** Opening Data for this task block **

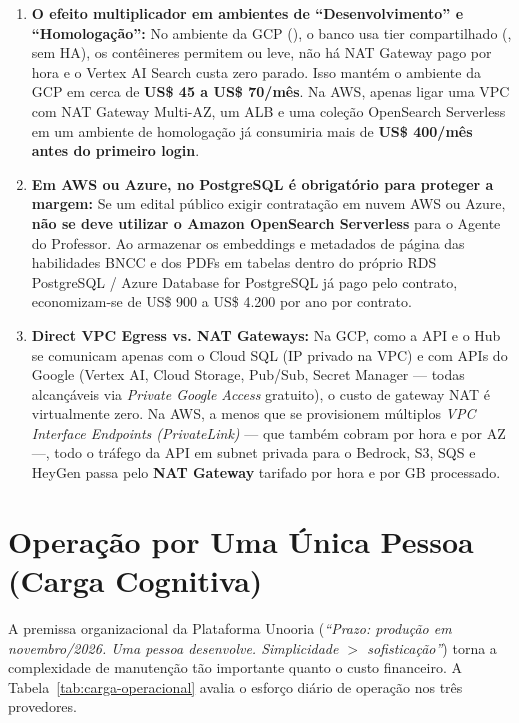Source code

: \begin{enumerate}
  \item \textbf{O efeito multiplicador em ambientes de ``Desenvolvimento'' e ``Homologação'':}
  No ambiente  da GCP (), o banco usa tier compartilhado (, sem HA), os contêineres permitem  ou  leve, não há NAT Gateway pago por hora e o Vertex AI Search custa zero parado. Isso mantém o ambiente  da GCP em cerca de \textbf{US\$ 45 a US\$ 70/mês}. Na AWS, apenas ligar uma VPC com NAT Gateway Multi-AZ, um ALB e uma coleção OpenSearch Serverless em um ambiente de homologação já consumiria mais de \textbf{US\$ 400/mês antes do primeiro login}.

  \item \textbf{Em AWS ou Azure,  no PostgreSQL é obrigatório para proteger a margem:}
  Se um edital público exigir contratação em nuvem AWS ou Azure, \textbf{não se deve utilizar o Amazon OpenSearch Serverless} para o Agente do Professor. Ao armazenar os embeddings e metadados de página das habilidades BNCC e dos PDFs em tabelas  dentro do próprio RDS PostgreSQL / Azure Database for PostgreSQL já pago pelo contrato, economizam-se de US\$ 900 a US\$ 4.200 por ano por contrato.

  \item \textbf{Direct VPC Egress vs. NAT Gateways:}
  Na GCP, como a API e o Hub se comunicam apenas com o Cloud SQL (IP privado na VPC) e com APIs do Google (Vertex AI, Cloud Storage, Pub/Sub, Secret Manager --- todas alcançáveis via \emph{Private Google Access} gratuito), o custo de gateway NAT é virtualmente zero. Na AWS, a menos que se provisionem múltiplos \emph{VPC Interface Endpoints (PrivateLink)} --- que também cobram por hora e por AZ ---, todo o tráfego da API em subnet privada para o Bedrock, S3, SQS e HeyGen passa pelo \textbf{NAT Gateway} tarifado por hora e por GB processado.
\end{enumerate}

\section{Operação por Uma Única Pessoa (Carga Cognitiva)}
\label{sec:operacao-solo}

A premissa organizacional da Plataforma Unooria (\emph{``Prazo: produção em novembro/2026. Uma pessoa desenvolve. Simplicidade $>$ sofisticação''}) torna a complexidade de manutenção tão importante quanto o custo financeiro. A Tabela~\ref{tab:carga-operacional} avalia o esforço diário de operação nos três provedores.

** Closing Data for this task block **

- **Activity**: Go through the lines above and copy any that contain "PostgreSQL".

- **Solution**:
  \item \textbf{Em AWS ou Azure,  no PostgreSQL é obrigatório para proteger a margem:}
  Se um edital público exigir contratação em nuvem AWS ou Azure, \textbf{não se deve utilizar o Amazon OpenSearch Serverless} para o Agente do Professor. Ao armazenar os embeddings e metadados de página das habilidades BNCC e dos PDFs em tabelas  dentro do próprio RDS PostgreSQL / Azure Database for PostgreSQL já pago pelo contrato, economizam-se de US\$ 900 a US\$ 4.200 por ano por contrato.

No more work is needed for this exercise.